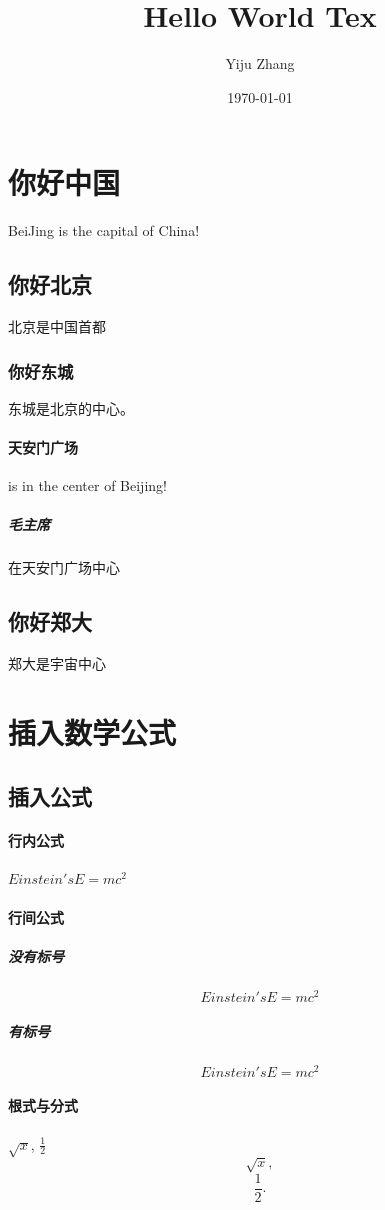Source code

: \documentclass[UTF8]{ctexart}
\title{Hello World Tex}
\author{Yiju Zhang}
\date{\today}
\begin{document}
\maketitle
\tableofcontents

\section{你好中国}
BeiJing is the capital of China!
\subsection{你好北京}
北京是中国首都
\subsubsection{你好东城}
东城是北京的中心。
\paragraph{天安门广场}
is in the center of Beijing!
\subparagraph{毛主席}
在天安门广场中心
\subsection{你好郑大}
郑大是宇宙中心

\section{插入数学公式}

\subsection{插入公式}
\paragraph{行内公式}
$Einstein 's  E=mc^2$
\paragraph{行间公式}
\subparagraph{没有标号}
\[Einstein 's  E=mc^2\]
\subparagraph{有标号}
\begin{equation}
Einstein 's  E=mc^2
\end{equation}
\paragraph{根式与分式}
$\sqrt{x}$, $\tfrac{1}{2}$
\[\sqrt{x},\]
\[\frac{1}{2}.\]
\end{document}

**Task directions:** No image belongs in the copy. Transcribe the full listing verbatim.

**Exercise answer:**
Source code

: \documentclass[UTF8]{ctexart}
\title{Hello World Tex}
\author{Yiju Zhang}
\date{\today}
\begin{document}
\maketitle
\tableofcontents

\section{你好中国}
BeiJing is the capital of China!
\subsection{你好北京}
北京是中国首都
\subsubsection{你好东城}
东城是北京的中心。
\paragraph{天安门广场}
is in the center of Beijing!
\subparagraph{毛主席}
在天安门广场中心
\subsection{你好郑大}
郑大是宇宙中心

\section{插入数学公式}

\subsection{插入公式}
\paragraph{行内公式}
$Einstein 's  E=mc^2$
\paragraph{行间公式}
\subparagraph{没有标号}
\[Einstein 's  E=mc^2\]
\subparagraph{有标号}
\begin{equation}
Einstein 's  E=mc^2
\end{equation}
\paragraph{根式与分式}
$\sqrt{x}$, $\tfrac{1}{2}$
\[\sqrt{x},\]
\[\frac{1}{2}.\]
\end{document}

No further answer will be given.